Abel Hermant

Nació el 3 de febrero de 1862 en París, donde murió en 1950. Abandonó pronto los estudios de la Escuela Normal para consagrarse a la Literatura, en la que probó suerte con un volumen de versos (Les Mépris, 1883); publicó luego varias novelas naturalistas al estilo de Zola, y obtuvo so­bre todo éxitos de escándalo. Monsieur Rabosson (1884) fue un retrato caricaturesco del mundo universitario, Le cavalier Miserey (1887) del ejército, Nathalie Madoré (1888), un análisis audaz del ambiente de la prostitución y La Surintendant (1889) un estudio sobre la burguesía burocrática.

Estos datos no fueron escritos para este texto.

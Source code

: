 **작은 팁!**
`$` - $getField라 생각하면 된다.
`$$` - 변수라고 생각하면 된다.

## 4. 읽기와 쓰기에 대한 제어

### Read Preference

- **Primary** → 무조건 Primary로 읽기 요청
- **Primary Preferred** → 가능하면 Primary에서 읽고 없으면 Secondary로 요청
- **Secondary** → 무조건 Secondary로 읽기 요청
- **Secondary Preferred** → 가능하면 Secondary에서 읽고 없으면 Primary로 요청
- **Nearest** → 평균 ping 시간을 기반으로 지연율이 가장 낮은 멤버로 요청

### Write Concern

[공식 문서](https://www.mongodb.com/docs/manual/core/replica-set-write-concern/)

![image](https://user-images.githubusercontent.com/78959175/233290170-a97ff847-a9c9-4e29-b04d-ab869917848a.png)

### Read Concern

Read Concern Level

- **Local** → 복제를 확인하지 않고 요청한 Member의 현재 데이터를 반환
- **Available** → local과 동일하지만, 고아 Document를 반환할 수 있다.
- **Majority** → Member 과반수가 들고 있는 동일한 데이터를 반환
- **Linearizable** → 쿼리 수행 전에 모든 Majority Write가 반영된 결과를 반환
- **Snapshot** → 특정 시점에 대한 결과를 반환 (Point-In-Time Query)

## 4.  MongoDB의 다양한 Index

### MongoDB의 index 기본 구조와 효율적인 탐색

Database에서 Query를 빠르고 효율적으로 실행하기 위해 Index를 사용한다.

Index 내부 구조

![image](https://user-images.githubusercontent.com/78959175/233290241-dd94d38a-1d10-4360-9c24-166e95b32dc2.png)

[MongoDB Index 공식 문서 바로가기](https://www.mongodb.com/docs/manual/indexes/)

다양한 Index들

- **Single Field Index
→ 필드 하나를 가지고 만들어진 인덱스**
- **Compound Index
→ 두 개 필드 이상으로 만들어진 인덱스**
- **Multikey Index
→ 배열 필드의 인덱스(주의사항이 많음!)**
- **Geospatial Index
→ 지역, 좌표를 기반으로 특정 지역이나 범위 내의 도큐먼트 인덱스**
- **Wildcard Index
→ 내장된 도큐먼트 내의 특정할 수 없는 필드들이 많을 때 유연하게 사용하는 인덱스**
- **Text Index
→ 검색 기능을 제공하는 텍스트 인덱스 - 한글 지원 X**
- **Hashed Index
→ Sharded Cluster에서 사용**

Hermant pasó luego a la fórmula psicológica de Bourget con los cuentos de Coeur à part (1890) y las novelas Amour de tête (1890) y Ser­gio (1891, v.). En 1895 apareció la narración Eddy et Paty, delicado idilio. Mientras tan­to, Les confidences d’une aïeule (1893) ha­bía revelado una actitud más personal, manifestada con una claridad creciente en La carrière (1894), Le sceptre (1896) y, sobre todo, Le frisson de Paris (1895), que inició la importante serie de las crónicas irónicas de la vida contemporánea titulada Mémoi­res pour servir à l’histoire de la société. Entre las novelas de la «vida cosmopolita» destacan Les transatlantiques (1897). Sou­venirs du vicomte de Courpière (1901), Les trains de luxe (1908) y otras obras suce­sivas acerca del mismo protagonista ofre­cen, con M. de Courpière, la mejor crea­ción de H. De 1909 es Las confidencias de una mujerzuela (v.).

Tras la primera Gue­rra Mundial inició un ciclo de tres novelas (D’une guerre à Vautre, 1919-21) y reveló una mayor amplitud de intereses morales. En 1923 apareció una obra de delicada inten­sidad: Le cycle de Lord Chélsea. H. intentó asimismo el teatro (La Meute, 1896; Le fau­bourg, 1899; etc.), pero con escaso éxito, debido al planteamiento excesivamente intelectualista de sus producciones, defecto, por lo demás, también nocivo para la popula­ridad de su obra narrativa, que, no obs­tante, sigue siendo la crónica moral más completa del período 1890-1920 en Francia.